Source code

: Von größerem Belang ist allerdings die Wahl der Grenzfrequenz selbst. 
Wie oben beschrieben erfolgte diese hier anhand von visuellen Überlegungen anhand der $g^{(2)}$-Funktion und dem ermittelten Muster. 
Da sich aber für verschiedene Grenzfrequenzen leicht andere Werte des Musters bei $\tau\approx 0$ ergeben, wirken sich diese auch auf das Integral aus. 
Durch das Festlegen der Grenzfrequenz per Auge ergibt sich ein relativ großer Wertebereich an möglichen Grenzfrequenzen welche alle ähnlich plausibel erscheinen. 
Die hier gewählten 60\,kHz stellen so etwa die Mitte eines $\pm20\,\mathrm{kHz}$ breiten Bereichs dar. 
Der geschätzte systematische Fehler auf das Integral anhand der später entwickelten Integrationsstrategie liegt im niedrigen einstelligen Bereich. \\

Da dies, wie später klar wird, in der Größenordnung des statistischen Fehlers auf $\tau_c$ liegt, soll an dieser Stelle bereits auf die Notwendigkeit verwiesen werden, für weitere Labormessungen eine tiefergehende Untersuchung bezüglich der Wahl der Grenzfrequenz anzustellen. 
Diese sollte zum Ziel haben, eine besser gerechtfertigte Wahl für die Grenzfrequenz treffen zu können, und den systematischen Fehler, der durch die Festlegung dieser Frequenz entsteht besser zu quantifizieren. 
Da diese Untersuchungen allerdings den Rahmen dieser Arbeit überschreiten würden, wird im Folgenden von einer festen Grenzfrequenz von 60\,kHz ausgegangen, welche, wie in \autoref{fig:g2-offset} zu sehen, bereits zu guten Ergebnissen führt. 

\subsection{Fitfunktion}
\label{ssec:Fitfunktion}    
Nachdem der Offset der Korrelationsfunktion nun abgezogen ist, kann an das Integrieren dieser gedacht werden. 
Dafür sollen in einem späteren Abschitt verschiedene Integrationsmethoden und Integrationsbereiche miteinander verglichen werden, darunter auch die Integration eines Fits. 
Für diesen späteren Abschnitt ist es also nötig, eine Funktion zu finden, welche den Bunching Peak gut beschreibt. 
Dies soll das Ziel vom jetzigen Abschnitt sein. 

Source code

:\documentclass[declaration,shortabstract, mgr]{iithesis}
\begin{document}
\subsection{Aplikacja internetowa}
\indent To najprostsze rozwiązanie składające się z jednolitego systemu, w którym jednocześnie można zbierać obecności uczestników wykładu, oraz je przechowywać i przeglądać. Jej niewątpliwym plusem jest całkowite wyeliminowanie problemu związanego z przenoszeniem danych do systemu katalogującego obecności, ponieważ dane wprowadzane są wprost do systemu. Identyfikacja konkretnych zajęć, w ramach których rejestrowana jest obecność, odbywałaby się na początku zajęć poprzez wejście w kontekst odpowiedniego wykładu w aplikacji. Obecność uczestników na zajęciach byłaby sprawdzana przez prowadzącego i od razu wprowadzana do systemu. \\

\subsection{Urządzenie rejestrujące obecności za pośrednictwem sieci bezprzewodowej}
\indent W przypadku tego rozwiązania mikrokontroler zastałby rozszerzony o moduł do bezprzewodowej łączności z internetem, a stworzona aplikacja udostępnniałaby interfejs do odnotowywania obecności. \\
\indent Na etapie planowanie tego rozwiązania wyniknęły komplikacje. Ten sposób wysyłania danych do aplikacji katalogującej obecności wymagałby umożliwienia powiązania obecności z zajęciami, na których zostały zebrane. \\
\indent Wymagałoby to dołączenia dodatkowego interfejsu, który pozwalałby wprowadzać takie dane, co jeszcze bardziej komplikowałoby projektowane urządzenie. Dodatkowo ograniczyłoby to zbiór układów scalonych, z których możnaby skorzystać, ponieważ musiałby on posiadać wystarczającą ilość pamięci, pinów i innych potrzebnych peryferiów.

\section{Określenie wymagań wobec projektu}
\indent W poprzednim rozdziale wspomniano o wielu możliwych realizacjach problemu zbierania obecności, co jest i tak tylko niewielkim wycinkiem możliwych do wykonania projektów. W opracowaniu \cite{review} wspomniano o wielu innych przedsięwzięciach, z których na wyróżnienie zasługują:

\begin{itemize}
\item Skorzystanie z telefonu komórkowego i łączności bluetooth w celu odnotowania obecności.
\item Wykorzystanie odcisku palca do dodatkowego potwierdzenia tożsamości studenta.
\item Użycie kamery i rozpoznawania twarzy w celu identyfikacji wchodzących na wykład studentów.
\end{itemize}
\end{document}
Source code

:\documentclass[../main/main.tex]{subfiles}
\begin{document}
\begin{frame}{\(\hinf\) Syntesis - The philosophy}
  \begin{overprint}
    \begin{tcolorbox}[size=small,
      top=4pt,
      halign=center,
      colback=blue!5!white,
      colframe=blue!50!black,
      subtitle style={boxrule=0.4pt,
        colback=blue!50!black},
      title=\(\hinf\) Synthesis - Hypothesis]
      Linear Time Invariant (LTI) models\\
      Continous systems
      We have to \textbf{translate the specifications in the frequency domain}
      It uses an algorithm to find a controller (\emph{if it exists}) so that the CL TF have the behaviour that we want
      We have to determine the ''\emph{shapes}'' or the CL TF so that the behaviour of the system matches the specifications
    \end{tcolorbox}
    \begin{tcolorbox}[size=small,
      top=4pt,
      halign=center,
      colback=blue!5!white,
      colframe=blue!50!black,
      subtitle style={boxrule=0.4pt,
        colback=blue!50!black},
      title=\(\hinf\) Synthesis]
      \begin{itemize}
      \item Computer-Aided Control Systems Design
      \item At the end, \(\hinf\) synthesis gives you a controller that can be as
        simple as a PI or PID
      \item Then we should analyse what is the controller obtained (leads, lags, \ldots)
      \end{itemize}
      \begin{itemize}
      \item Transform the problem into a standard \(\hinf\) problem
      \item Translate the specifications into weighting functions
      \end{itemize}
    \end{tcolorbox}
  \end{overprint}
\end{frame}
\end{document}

------

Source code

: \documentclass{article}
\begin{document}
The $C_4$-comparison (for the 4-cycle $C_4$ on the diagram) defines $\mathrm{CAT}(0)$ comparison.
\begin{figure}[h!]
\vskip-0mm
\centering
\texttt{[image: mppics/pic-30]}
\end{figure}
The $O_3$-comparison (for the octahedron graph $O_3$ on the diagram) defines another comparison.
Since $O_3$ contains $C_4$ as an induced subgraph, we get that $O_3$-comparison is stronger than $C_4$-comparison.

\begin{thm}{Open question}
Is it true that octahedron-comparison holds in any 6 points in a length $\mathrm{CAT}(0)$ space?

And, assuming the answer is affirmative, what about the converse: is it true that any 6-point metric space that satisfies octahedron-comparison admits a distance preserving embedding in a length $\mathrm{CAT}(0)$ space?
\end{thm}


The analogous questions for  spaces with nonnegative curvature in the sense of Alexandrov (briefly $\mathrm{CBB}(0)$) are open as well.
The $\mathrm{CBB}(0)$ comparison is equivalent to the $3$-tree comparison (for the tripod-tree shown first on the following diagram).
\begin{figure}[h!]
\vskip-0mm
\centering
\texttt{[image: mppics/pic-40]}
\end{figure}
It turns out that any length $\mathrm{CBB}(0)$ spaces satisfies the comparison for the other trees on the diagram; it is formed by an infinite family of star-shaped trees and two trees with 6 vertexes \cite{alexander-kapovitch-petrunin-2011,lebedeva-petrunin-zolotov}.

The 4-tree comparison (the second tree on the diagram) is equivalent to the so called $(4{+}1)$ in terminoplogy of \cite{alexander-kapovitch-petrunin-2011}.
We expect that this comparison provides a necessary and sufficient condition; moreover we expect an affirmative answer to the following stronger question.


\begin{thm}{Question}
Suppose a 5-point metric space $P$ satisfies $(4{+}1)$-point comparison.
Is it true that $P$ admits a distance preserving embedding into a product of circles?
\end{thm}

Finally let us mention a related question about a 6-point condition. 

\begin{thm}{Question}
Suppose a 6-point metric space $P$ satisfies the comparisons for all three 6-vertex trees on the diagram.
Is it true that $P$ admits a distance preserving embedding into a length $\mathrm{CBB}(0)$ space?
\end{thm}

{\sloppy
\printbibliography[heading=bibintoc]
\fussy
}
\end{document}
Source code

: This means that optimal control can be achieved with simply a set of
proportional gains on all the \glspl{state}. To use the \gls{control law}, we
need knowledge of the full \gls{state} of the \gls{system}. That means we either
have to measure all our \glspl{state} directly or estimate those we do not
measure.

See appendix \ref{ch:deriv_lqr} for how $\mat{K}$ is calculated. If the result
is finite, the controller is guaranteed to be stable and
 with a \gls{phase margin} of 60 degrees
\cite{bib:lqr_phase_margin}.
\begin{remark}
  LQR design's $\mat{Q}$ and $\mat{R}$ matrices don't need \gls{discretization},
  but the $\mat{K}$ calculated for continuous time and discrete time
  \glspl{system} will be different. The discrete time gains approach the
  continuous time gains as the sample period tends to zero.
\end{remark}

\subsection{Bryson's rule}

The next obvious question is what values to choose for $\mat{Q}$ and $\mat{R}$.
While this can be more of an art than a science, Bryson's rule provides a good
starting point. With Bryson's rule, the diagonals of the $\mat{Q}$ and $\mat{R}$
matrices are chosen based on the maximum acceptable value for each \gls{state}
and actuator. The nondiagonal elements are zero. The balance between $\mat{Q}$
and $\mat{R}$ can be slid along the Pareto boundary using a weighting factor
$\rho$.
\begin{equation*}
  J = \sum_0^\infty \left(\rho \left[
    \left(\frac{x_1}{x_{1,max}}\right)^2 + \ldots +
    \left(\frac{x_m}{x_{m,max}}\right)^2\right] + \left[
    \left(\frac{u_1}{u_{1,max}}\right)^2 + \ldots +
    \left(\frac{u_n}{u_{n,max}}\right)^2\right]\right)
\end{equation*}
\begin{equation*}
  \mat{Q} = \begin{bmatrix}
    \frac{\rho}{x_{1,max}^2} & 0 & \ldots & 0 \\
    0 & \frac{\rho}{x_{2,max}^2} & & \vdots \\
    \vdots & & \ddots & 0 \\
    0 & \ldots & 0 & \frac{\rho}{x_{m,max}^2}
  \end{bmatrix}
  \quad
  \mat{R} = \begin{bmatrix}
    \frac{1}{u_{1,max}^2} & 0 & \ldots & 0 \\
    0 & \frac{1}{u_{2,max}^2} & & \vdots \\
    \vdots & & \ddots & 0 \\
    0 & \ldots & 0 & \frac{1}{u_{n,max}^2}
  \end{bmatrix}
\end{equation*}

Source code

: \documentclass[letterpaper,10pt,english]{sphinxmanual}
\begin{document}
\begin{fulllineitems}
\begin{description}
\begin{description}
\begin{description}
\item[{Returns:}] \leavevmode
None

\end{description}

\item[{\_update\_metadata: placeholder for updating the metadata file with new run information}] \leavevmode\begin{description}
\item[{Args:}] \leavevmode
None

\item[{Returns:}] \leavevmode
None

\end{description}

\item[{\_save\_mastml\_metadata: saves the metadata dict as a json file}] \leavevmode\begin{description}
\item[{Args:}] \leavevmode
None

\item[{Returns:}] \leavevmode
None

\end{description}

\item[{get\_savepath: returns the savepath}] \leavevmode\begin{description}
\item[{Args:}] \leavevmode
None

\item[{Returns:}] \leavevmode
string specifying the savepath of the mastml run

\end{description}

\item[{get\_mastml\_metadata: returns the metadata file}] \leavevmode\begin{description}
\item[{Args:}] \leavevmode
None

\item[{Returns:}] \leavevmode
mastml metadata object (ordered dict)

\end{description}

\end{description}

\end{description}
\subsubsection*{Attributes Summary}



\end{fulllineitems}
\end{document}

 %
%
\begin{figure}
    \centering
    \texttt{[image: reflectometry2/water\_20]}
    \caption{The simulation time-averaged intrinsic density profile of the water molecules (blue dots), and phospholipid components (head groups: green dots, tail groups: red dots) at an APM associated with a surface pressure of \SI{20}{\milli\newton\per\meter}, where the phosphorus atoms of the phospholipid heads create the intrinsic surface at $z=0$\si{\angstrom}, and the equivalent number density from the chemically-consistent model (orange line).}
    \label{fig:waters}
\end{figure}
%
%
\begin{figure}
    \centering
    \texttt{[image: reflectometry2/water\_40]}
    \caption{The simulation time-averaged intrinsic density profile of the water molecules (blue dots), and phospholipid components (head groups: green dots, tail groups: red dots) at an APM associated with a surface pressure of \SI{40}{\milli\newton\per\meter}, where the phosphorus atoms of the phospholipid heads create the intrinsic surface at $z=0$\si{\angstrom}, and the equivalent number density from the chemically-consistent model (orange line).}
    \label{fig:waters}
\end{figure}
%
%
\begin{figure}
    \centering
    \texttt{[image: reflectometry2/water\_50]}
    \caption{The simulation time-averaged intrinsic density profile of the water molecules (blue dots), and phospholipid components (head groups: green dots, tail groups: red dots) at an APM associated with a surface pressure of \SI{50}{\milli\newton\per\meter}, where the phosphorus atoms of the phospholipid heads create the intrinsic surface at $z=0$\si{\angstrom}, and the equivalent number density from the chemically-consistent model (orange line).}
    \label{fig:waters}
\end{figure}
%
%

------

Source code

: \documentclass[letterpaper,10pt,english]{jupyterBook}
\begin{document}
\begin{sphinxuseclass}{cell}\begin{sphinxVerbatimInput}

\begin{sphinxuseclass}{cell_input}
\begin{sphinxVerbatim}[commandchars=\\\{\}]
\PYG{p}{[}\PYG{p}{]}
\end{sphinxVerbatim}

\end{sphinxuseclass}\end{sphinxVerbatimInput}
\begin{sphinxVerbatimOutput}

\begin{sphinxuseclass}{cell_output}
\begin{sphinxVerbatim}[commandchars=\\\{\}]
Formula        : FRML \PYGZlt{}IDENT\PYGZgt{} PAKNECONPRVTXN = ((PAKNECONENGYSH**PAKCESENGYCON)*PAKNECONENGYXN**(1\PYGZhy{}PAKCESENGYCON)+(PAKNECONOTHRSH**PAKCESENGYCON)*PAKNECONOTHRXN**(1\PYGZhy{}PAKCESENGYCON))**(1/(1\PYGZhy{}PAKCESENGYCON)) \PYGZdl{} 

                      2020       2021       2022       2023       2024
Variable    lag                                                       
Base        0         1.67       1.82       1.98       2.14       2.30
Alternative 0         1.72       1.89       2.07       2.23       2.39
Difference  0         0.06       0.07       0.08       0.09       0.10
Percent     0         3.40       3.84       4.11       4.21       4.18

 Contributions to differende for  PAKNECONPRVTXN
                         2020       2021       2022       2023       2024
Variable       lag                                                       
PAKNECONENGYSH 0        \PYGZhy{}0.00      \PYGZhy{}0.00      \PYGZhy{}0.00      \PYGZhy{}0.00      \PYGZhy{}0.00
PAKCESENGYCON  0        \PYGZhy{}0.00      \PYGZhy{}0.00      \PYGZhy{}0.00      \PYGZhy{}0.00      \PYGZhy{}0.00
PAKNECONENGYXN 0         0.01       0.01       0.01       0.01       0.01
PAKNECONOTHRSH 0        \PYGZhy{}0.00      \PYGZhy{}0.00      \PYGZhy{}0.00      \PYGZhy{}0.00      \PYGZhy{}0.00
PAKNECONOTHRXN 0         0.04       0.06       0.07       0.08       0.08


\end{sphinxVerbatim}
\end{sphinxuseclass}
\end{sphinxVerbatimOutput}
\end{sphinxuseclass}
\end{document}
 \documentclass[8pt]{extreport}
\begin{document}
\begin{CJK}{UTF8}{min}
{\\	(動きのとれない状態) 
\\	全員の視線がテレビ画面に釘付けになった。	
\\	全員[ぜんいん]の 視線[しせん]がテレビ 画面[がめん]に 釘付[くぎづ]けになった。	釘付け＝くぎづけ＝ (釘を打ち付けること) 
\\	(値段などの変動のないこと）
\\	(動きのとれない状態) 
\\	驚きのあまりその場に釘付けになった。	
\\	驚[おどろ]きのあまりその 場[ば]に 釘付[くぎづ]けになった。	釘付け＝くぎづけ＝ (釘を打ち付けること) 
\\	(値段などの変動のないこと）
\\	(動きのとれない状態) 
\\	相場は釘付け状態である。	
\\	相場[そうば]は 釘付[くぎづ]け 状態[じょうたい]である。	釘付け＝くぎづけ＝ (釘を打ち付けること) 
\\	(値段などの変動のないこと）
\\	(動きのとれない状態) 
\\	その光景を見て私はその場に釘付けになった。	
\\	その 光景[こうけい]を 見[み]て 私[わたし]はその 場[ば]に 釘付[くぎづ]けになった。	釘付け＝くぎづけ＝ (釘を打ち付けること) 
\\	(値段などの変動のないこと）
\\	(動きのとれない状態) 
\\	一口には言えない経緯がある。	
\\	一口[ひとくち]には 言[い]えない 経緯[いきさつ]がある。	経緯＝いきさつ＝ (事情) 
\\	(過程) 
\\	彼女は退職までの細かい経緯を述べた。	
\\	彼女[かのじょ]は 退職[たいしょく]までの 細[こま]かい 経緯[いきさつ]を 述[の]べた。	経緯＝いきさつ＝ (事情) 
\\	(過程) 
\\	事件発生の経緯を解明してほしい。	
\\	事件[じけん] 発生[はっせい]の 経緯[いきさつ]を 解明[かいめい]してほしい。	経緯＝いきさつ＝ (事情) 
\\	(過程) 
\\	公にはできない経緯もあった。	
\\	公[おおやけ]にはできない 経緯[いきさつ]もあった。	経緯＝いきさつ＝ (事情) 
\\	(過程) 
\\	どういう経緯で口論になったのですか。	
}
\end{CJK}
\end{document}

------

— What the task asks —
Retype the entries above exactly, but only from the line containing "Da diese Untersuchungen" through the line containing "Dafür sollen in", both included.

— Finished task —
Da diese Untersuchungen allerdings den Rahmen dieser Arbeit überschreiten würden, wird im Folgenden von einer festen Grenzfrequenz von 60\,kHz ausgegangen, welche, wie in \autoref{fig:g2-offset} zu sehen, bereits zu guten Ergebnissen führt. 

\subsection{Fitfunktion}
\label{ssec:Fitfunktion}    
Nachdem der Offset der Korrelationsfunktion nun abgezogen ist, kann an das Integrieren dieser gedacht werden. 
Dafür sollen in einem späteren Abschitt verschiedene Integrationsmethoden und Integrationsbereiche miteinander verglichen werden, darunter auch die Integration eines Fits. 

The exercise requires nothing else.